To use a storage location in HDFS with Kerberos, take the following steps:
- Create a Kerberos principal for each Vertica node as described under Prerequisites.
- Give all node principals read and write permission to the HDFS directory you will use as a storage location.
If you plan to back up your HDFS storage locations, take the following additional steps:
- Grant Hadoop superuser privileges to the new principals.
- Configure backups, including setting the HadoopConfigDir configuration parameter, following the instructions in Configuring Hadoop and Vertica to Enable Backup of HDFS Storage .
- Configure user impersonation to be able to restore from backups following the instructions in "Setting Kerberos Parameters" in Configuring Vertica to Restore HDFS Storage Locations.
Because the keytab file supplies the principal used to create the location, you must have it in place before creating the storage location. After you deploy keytab files to all database nodes, use the CREATE LOCATION statement to create the storage location as usual.
HDFS Connector
The HDFS Connector loads data from HDFS into Vertica on behalf of the user. If the user performing the data load has a Kerberos key, then the connector uses it to access HDFS. Verify that all users who use this connector have been granted access to HDFS.

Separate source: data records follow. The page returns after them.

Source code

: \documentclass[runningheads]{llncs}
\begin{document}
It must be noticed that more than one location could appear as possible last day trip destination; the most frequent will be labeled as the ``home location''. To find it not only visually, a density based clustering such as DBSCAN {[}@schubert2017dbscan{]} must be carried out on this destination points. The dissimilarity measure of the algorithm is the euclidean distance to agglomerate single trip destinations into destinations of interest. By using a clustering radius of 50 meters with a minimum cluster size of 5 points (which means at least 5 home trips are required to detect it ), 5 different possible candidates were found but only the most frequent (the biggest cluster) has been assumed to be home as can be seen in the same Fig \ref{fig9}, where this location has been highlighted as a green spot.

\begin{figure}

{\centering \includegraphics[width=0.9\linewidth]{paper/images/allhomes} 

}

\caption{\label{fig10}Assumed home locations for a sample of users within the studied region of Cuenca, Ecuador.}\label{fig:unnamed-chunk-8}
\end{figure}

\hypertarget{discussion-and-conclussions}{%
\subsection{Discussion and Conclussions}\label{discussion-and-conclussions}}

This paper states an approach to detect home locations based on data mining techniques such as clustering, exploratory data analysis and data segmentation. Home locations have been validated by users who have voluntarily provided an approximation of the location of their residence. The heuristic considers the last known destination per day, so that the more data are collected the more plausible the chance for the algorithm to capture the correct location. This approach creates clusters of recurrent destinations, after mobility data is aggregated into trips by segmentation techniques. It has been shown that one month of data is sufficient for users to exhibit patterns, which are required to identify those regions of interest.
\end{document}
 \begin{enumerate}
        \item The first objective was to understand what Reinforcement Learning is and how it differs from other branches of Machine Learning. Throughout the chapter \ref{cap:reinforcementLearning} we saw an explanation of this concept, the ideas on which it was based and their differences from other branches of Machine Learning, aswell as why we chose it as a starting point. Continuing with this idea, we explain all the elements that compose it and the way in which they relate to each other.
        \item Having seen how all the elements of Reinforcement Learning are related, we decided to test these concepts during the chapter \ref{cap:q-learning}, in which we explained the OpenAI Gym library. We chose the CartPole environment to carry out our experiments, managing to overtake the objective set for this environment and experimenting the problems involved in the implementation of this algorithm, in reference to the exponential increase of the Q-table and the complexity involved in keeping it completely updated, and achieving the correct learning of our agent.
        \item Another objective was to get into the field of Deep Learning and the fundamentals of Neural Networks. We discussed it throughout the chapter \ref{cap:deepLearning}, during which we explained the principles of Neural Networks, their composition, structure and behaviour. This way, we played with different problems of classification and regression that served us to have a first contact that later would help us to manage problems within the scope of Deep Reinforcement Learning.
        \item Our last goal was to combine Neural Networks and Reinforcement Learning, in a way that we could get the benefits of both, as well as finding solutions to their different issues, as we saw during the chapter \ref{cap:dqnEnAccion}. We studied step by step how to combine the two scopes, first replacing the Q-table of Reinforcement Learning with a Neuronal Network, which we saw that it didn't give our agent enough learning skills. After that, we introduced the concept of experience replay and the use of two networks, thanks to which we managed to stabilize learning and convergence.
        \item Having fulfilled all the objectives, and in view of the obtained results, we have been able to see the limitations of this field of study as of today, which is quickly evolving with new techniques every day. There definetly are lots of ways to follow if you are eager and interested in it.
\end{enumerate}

The HDFS Connector is deprecated. Use the other Hadoop interfaces instead.
Verifying Kerberos Configuration
Use the KERBEROS_HDFS_CONFIG_CHECK metafunction to verify that Vertica can use Kerberos to access HDFS. You can call it with no parameters to test all paths described in the Hadoop configuration files. Alternatively, you can specify hdfs
, webhdfs
, and WebHCat servers to test individually.
=> SELECT KERBEROS_HDFS_CONFIG_CHECK(); => SELECT KERBEROS_HDFS_CONFIG_CHECK('node1.example.com:9433', 'node2.example.com:10443', 'node2.example.com:14443');
This function does not yet check access to HiveServer2.
Token Expiration
Vertica attempts to automatically refresh Hadoop tokens before they expire, but you can also set a minimum refresh frequency if you prefer. Use the HadoopFSTokenRefreshFrequency configuration parameter to specify the frequency in seconds:
=> ALTER DATABASE exampledb SET HadoopFSTokenRefreshFrequency = '86400';
If the current age of the token is greater than the value specified in this parameter, Vertica refreshes the token before accessing data stored in HDFS.